Nutzungsrecht einräumen vs. Abtretung der Nutzungsrechte
Kontext: Ich habe gerade eine kleine Film-Produktionsfirma gegründet. Der Titel des Films und die Kameraaufnahmen der ersten drei Drehtage stammen von meinem Mit-Gesellschafter, der das Projekt sowie die Firma seit Januar verlassen hat, um eigenen Projekten nachzugehen. Das Drehbuch stammt nachweislich komplett von mir und ist also auch nicht in Zusammenarbeit mit meinem Partner entstanden. Er hat mir das gesamte Film-Material ungeschnitten auf Festplatte zugesendet. Die Festplatte, die ich auch vorher bei Amazon gekauft habe und gleich an seine Adresse habe schicken lassen. Es gibt nichts schriftliches zwischen uns (typischer Fall von Freundschaft bis zum Thema Geld!). Er war zur Drehzeit ebenso Gesellschafter wie ich von dem Unternehmen, das den Film rausbringt.
Knackpunkt: Nun hat er mir in einer E-Mail folgendes geschrieben: "Nutzungsrechte habe ich Dir für die Drehtage eingeräumt, von denen ich das Material auf Festplatte schickte."
Reicht das nun aus, um mir der Rechte sicher zu sein und zu wissen, dass er nicht darauf klagen kann, dass der Film nicht mehr gesendet wird oder er Gewinn erhält? Wenn der Film Geld einbringt, hat er dann Anspruch auf den Gewinn? Hat er Anspruch darauf, im Abspann genannt zu werden?
Wenn das nicht reicht: Was genau brauche ich von ihm, dass ich das Filmmaterial ohne mieses Bauchgefühl verwenden kann?
Kann ma Filmtitel schützen? Wenn er sich nur den Titel ausdachte und null Story: Habe ich dann dennoch die Rechte? Ich würde gerne den alten Titel behalten.
6 Antworten
"6. Filmwerke" sind wie "5. Lichtbildwerke" urheberrechtlich geschützt, denn sie gehören eindeutig "(1) Zu den geschützten Werken der Literatur, Wissenschaft und Kunst" nach § 2 UrhG: http://www.gesetze-im-internet.de/urhg/index.html
Die dortige Einschränkung in Absatz 2 greift aber nur für tumbeste Erfüllungsgehilfen á la "Kannst du mal bitte den Schalter an der Kamera umlegen", nicht aber für normale Kameraleute und Regisseure: "(2) Werke im Sinne dieses Gesetzes sind nur persönliche geistige Schöpfungen."

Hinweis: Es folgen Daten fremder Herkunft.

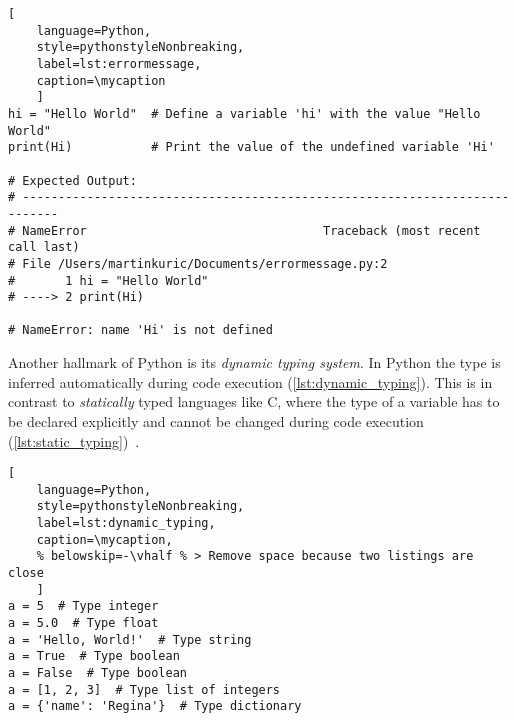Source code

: \def\mycaption{Example of an error message. Since Python is case-sensitive, the
    error is caused by misspelling the variable name \texttt{hi} as \texttt{Hi}.
    The error message begins with the type of error (\texttt{NameError}),
    followed by a traceback that shows the sequence of function calls that led
    to the error. The traceback located the source of the error in the file
    \texttt{errormessage.py} and points to the line that caused the error.
    Finally, the error message explains the error, stating that \texttt{'Hi'} is
    undefined. }
\begin{lstlisting}[
    language=Python, 
    style=pythonstyleNonbreaking,
    label=lst:errormessage,
    caption=\mycaption
    ]
hi = "Hello World"  # Define a variable 'hi' with the value "Hello World"
print(Hi)           # Print the value of the undefined variable 'Hi'

# Expected Output:
# ---------------------------------------------------------------------------
# NameError                                 Traceback (most recent call last)
# File /Users/martinkuric/Documents/errormessage.py:2
#       1 hi = "Hello World"
# ----> 2 print(Hi)

# NameError: name 'Hi' is not defined
\end{lstlisting}



Another hallmark of Python is its \textit{dynamic typing system}. In Python the
type is inferred automatically during code execution
(\autoref{lst:dynamic_typing}). This is in contrast to \textit{statically} typed
languages like C, where the type of a variable has to be declared explicitly and
cannot be changed during code execution
(\autoref{lst:static_typing})~\cite{PythonLanguageReference2024}.

\def\mycaption{ Example of dynamic typing in Python. The variable ``\texttt{a}''
    is assigned the value 5, which is of type integer. The variable
    ``\texttt{a}'' is then overwritten with the value ``\texttt{Hello,
        World!}'', which is of type string. Python allows dynamic re-assignment of
    variables with different types. Note that code after ``\texttt{\#}'' is
    considered a comment and won't be executed.}
\begin{lstlisting}[
    language=Python,
    style=pythonstyleNonbreaking,
    label=lst:dynamic_typing,
    caption=\mycaption,
    % belowskip=-\vhalf % > Remove space because two listings are close
    ]
a = 5  # Type integer
a = 5.0  # Type float
a = 'Hello, World!'  # Type string
a = True  # Type boolean
a = False  # Type boolean
a = [1, 2, 3]  # Type list of integers
a = {'name': 'Regina'}  # Type dictionary
\end{lstlisting}

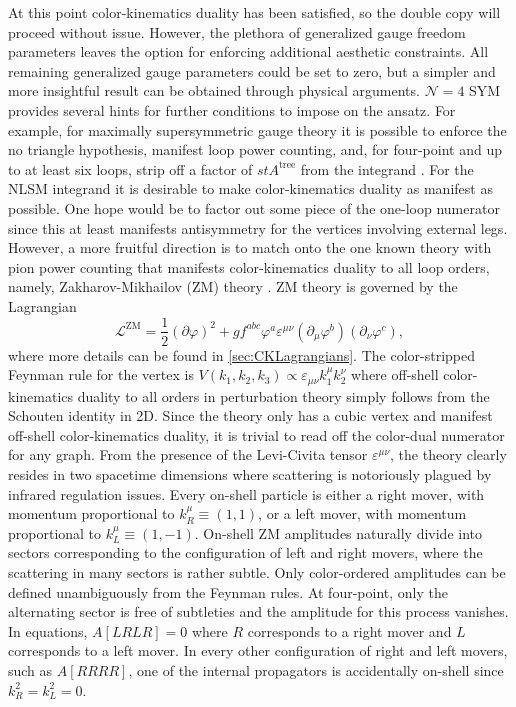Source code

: \documentclass[11pt,letter]{article}
\newcommand{\atree}{\ensuremath{A^{\text{tree}}}}
\begin{document}
At this point color-kinematics duality has been satisfied, so the
double copy will proceed without issue.  However, the plethora of
generalized gauge freedom parameters leaves the option for enforcing
additional aesthetic constraints.  All remaining generalized gauge
parameters could be set to zero, but a simpler and more insightful
result can be obtained through physical arguments.  $\mathcal{N}=4$
SYM provides several hints for further conditions to impose on the
ansatz.  For example, for maximally supersymmetric gauge theory it is
possible to enforce the no triangle hypothesis, manifest loop power
counting, and, for four-point and up to at least six loops, strip off
a factor of $st \atree$ from the integrand \cite{FiveLoopN4,
  Bern:2012uf, Bern:2010fy, SuperSum, Carrasco:2021otn,
  JJHenrikReview, BRY, BDDPR, Neq44np}.  For the NLSM integrand it is
desirable to make color-kinematics duality as manifest as possible.
One hope would be to factor out some piece of the one-loop numerator
since this at least manifests antisymmetry for the vertices involving
external legs.  However, a more fruitful direction is to match onto
the one known theory with pion power counting that manifests
color-kinematics duality to all loop orders, namely,
Zakharov-Mikhailov (ZM) theory \cite{Zakharov:1973pp,
  Cheung:2022mix}. ZM theory is governed by the Lagrangian
\begin{equation}
\label{eq:ZMLagrangian}
\mathcal{L}^{\text{ZM}} = \frac{1}{2}(\partial \varphi)^2
+ g f^{abc} \varphi^a \varepsilon^{\mu\nu}(\partial_\mu \varphi^b)( \partial_\nu \varphi^c),
\end{equation}
where more details can be found in \cref{sec:CKLagrangians}.  The
color-stripped Feynman rule for the vertex is
$V(k_1, k_2, k_3) \propto \varepsilon_{\mu\nu}k_1^\mu k_2^\nu$ where
off-shell color-kinematics duality to all orders in perturbation
theory simply follows from the Schouten identity in 2D.  Since the theory
only has a cubic vertex and manifest off-shell color-kinematics
duality, it is trivial to read off the color-dual numerator for any
graph.  From the presence of the Levi-Civita tensor
$\varepsilon^{\mu\nu}$, the theory clearly resides in two spacetime
dimensions where scattering is notoriously plagued by infrared
regulation issues.  Every on-shell particle is either a right mover,
with momentum proportional to $k_R^\mu \equiv (1,1)$, or a left mover,
with momentum proportional to $k_L^\mu \equiv (1,-1)$.  On-shell ZM
amplitudes naturally divide into sectors corresponding to the
configuration of left and right movers, where the scattering in many
sectors is rather subtle.  Only color-ordered amplitudes can be
defined unambiguously from the Feynman rules.  At four-point, only the
alternating sector is free of subtleties and the amplitude for this
process vanishes.  In equations, $A[LRLR]=0$ where $R$ corresponds to
a right mover and $L$ corresponds to a left mover.  In every other
configuration of right and left movers, such as $A[RRRR]$, one of the
internal propagators is accidentally on-shell since $k_R^2=k_L^2=0$.
\end{document}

Alle nicht tumben, alle schöpferischen Mitwirkenden an einem Film gelten laut UrhG § 8 als Miturheber!
Vorab zur Kohle: "(3) Die Erträgnisse aus der Nutzung des Werkes gebühren den Miturhebern nach dem Umfang ihrer Mitwirkung an der Schöpfung des Werkes, wenn nichts anderes zwischen den Miturhebern vereinbart ist."
Hier haben wir also die Miturheber - dort haben wir die Firma, der die Miturheber ein Nutzungsrecht nach § 31 UrhG eingeräumt haben; dies muss man unterscheiden, auch wenn das nur zwei Personen sind, die in Personal-Union Miturheber und Firmen-Inhaber sind!
Wenn ich als Miturheber mir selbst als Mitinhaber einer Firma ein Nutzungsrecht vereinbart habe, kann ich das nur unter diesen Umständen zurückrufen:
§ 41 Rückrufsrecht wegen Nichtausübung
§ 42 Rückrufsrecht wegen gewandelter Überzeugung
Das ausschließliche Nutzungsrecht verbleibt ansonsten vertragsgemäß bei dieser Firma, auch wenn ich (in meiner Funktion/Rolle als Mitinhaber der Firma) meinen Anteil an der Firma verkauft habe!
In meiner Rolle als Mit-Urheber des Werkes, des Filmes steht mir aber gegenüber meiner eigenen Firma (und auch gegenüber meiner Ex-Firma) so einiges an Rechten zu - namentlich das Recht auf UrhG § 32 Angemessene Vergütung!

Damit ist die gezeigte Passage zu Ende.